State audit of Greene County to begin soon

GREENE COUNTY, Mo. The state of Missouri is about to conduct an audit of Greene County's books.

It's an audit the state auditor wanted to do for more than a year following whistle-blower complaints about spending.

Instead, government leaders in office at the time chose to pay a private auditor more than $300,000. This lead to complaints from taxpayers.

County leaders are still working to regain everyone's trust.

It's why members of the new county commission have asked Nicole Galloway's office to investigate.

"It is a financial audit but it is forensic, a little bit more detailed than just looking at receipts and expenditures," explained newly elected, presiding commissioner, Bob Dixon.

This is what many voters asked for a few years ago.

We asked, "How much does the past play into this audit and where do we go after the audit?"

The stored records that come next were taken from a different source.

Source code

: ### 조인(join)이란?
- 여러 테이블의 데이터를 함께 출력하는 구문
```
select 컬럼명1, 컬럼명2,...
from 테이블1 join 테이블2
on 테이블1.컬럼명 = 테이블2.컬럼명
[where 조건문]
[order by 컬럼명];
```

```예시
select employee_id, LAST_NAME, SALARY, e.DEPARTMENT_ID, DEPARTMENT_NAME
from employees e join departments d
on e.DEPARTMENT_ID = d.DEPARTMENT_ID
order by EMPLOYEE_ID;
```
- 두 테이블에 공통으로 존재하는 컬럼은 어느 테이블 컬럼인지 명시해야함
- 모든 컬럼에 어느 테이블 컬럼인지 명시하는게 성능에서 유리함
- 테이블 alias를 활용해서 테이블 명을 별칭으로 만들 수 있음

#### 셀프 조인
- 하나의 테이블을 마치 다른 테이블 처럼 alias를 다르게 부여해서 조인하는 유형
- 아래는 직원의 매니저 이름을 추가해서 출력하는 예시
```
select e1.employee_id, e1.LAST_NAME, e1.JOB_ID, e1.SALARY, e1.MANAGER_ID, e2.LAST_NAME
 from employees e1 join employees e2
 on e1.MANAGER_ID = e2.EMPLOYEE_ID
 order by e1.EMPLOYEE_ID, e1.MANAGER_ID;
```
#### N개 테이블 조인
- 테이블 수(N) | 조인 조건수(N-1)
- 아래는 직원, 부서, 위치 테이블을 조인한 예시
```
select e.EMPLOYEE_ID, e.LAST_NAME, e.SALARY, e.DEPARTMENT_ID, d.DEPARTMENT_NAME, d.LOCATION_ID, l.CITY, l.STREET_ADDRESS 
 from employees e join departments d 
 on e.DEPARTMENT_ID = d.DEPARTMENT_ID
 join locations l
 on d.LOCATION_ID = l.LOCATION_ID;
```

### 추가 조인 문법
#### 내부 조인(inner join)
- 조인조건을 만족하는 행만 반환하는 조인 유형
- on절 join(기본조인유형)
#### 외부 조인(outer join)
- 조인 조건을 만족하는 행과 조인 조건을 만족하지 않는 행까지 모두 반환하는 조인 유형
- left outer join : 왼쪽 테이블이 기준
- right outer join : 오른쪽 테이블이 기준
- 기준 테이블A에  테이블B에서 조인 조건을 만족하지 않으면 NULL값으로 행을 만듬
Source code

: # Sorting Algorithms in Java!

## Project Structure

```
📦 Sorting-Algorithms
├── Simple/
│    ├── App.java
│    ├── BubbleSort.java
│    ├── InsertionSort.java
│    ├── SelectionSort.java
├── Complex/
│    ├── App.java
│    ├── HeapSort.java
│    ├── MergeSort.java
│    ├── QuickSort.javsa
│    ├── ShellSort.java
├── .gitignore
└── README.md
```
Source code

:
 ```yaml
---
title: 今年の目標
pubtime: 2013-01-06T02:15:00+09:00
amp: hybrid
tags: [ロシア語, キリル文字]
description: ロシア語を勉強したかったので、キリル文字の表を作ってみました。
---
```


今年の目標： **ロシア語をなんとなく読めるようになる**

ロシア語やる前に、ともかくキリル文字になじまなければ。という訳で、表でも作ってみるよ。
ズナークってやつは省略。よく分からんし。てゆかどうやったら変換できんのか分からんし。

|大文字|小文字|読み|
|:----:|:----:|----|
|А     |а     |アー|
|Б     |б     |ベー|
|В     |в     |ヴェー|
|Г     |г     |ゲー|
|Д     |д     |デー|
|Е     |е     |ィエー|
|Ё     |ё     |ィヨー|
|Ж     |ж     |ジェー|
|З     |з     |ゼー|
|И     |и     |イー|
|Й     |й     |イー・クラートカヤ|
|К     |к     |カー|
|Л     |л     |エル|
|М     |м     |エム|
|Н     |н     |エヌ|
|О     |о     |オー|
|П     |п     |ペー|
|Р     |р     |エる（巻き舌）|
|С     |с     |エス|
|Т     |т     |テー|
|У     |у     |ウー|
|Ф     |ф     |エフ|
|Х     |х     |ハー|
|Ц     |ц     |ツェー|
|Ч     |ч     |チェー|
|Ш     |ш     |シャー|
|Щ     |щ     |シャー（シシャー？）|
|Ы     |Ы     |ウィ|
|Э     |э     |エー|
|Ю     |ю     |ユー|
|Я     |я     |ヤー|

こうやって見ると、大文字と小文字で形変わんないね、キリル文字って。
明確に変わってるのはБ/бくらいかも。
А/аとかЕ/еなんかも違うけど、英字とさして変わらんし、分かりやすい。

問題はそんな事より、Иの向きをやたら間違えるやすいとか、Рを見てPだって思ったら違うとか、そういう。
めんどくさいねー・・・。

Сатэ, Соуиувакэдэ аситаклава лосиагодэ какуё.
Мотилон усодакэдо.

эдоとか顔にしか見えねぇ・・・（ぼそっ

"Well, you know I accept that that is going to be a factor as folks look at things. But there's really a good, renewed spirit of collaboration around the county and also with citizens. I sense a real understanding and a realization that office holders really are doing the absolute best they can," said Dixon.

He wants to settle any suspicions.

"When there is controversy that becomes the focal point. I think part of leadership is focusing on the entire picture. Yes, we must address those issues but when we focus on everything that's going well. We get a better picture," he said.

The commission agreed to pay $150,000 of tax payer funds for a more comprehensive audit than the free version initially offered.

Dixon said, "She'll have the ability to go everywhere and do a high level check and then drill down in areas where there are items of concern."

"I do believe that we will see cooperation from the county commission," said Missouri State Auditor, Nicole Galloway .

She is confident about working with officials this time around.

"I am hopeful. We were invited in to conduct this audit by the new members of the county commission. They provided us the ability to get answers on behalf of citizens which we have been asking for, for some time," she said.

Dixon said, "I think we'll be able to get through this. There may be a few bumps in the road but we'll be able to get all the questions answered."

Officials said the audit will start in a few weeks. There's no time frame on how long it will take to get it done.

We will continue to cover this and bring you updates when available.